The potential benefits of education policies extend far beyond the usual metric of test scores. A policy might be considered beneficial, for example, if it leads to reduced criminal behavior. That is the claim made in a recent report from University of Arkansas researchers, who studied the relationship between crime and a school voucher program. A review of the report finds that the study, while suggestive of a possible correlation, has several weaknesses and certainly does not support the implication that the voucher programs caused a reduction in crime.
Using data from the Milwaukee Parental Choice Program (MPCP), the researchers compared crimes processed through the Wisconsin courts for program participants and a matched sample of public school students. Although most of these comparisons showed no association, the report finds that some subgroups of MPCP students were less likely to commit crimes as adults.
Clive Belfield, an Associate Professor of Economics at Queens College, City University of New York, reviewed the report, The School Choice Voucher: A “Get Out of Jail” Card? for the Think Twice Think Tank Review Project at the National Education Policy Center, housed at the University of Colorado Boulder’s School of Education.
Professor Belfield writes that education and crime are often found to be negatively correlated, so if a program has an educational benefit, it is reasonable to expect that criminal behavior might be reduced. Moreover, the past MPCP research, from this same group of researchers, has announced some benefits, albeit modest and mixed. But the findings in this new study do not warrant any strong claims.

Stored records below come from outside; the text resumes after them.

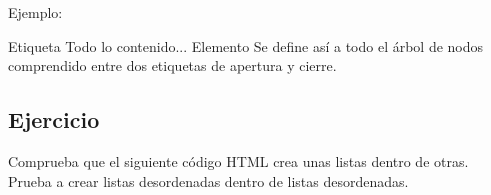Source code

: \documentclass[letterpaper,10pt,spanish]{sphinxmanual}
\begin{document}
Ejemplo:

\begin{sphinxVerbatim}[commandchars=\\\{\}]
        Etiqueta
        Todo lo contenido...
        Elemento
                Se define así a todo el árbol
                de nodos comprendido
                entre dos etiquetas
                de apertura y cierre.
\end{sphinxVerbatim}


\subsection{Ejercicio}
\label{\detokenize{tema2:ejercicio}}
Comprueba que el siguiente código HTML crea unas listas dentro de otras. Prueba a crear listas desordenadas dentro de listas desordenadas.
\end{document}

One concern is that the paper employs a matching method that omits some important factors that explain school choice and crime. So differences between the voucher group and the matched (control) group cannot easily be attributed to the voucher policy.

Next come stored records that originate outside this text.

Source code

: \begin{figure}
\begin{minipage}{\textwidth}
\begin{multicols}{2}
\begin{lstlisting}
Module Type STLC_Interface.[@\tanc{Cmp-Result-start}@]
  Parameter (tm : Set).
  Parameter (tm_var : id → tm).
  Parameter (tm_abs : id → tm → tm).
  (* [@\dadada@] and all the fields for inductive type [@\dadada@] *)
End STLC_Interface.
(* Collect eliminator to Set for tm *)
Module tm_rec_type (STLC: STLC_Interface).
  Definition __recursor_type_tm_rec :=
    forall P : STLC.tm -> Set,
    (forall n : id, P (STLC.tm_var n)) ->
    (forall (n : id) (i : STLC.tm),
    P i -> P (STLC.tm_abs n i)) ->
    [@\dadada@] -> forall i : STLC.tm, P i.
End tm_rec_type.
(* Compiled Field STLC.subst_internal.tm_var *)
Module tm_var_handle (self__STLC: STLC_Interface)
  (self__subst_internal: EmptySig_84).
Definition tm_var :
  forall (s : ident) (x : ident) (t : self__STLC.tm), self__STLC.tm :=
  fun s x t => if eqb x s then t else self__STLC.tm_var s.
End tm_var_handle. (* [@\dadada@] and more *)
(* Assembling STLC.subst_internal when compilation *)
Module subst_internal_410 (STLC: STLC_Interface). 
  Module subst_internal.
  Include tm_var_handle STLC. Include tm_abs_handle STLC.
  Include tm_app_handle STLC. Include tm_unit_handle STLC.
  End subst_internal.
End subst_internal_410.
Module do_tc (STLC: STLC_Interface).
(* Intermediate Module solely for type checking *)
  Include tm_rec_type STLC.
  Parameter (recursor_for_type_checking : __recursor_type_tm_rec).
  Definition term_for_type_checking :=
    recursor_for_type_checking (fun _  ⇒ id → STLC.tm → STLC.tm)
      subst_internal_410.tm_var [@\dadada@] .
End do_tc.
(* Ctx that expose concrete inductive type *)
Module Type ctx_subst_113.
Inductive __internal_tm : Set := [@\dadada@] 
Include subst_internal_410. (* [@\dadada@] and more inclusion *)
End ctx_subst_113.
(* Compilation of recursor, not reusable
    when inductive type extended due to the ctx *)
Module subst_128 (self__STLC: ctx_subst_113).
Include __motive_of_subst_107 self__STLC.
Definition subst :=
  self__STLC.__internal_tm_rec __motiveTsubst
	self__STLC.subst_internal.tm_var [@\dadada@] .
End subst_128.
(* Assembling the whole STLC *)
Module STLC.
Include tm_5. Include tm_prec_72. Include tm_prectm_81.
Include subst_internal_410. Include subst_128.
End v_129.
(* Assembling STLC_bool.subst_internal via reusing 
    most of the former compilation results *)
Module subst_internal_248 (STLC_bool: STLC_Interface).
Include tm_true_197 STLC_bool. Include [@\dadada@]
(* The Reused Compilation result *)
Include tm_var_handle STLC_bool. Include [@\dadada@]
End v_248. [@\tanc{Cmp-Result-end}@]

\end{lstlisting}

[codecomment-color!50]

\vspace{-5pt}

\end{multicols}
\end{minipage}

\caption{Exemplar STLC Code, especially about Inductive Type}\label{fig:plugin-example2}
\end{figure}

Also, the study’s results are highly variable, with most of the comparisons between MPCP participation and measures of adult crime showing statistically insignificant results. Professor Belfield explains that a valid interpretation of the report is that vouchers and crime are, in fact, not correlated. Conversely, for subgroups and estimation approaches that do yield statistically significant associations, the MPCP effects appear to be too extreme. Finally, even assuming that vouchers do reduce adult crime, it remains unclear by what mechanisms vouchers might do so.

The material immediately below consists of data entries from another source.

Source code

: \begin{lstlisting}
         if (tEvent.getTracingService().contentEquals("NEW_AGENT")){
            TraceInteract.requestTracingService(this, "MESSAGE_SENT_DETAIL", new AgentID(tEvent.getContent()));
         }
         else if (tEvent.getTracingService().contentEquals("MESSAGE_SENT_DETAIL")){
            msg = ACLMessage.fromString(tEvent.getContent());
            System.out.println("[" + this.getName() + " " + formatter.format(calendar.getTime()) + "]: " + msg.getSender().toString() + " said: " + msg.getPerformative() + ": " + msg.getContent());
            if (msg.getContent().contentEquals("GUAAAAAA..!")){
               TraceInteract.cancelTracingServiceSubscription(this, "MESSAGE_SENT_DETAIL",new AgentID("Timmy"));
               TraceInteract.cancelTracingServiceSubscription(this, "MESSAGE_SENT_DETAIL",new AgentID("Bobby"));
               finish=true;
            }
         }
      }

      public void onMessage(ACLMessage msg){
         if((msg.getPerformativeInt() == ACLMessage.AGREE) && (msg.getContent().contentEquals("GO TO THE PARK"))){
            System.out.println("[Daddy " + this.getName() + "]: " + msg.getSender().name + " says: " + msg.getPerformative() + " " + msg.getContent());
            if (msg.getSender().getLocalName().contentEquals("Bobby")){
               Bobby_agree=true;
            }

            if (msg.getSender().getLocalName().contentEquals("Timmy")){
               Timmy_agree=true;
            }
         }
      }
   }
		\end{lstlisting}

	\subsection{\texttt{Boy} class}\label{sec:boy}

Professor Belfield also cautions that the report is wrong to assert that the methods used justify a causal inference. The study’s title should not imply that voucher programs are a “get-out-of-jail” card, and the evidence in the study is associational, not causal.
Belfield concludes that, though the report contributes to policy and practice in looking at how educational processes influence behavioral outcomes, “it is unclear how useful the actual findings of this paper are for policymakers.”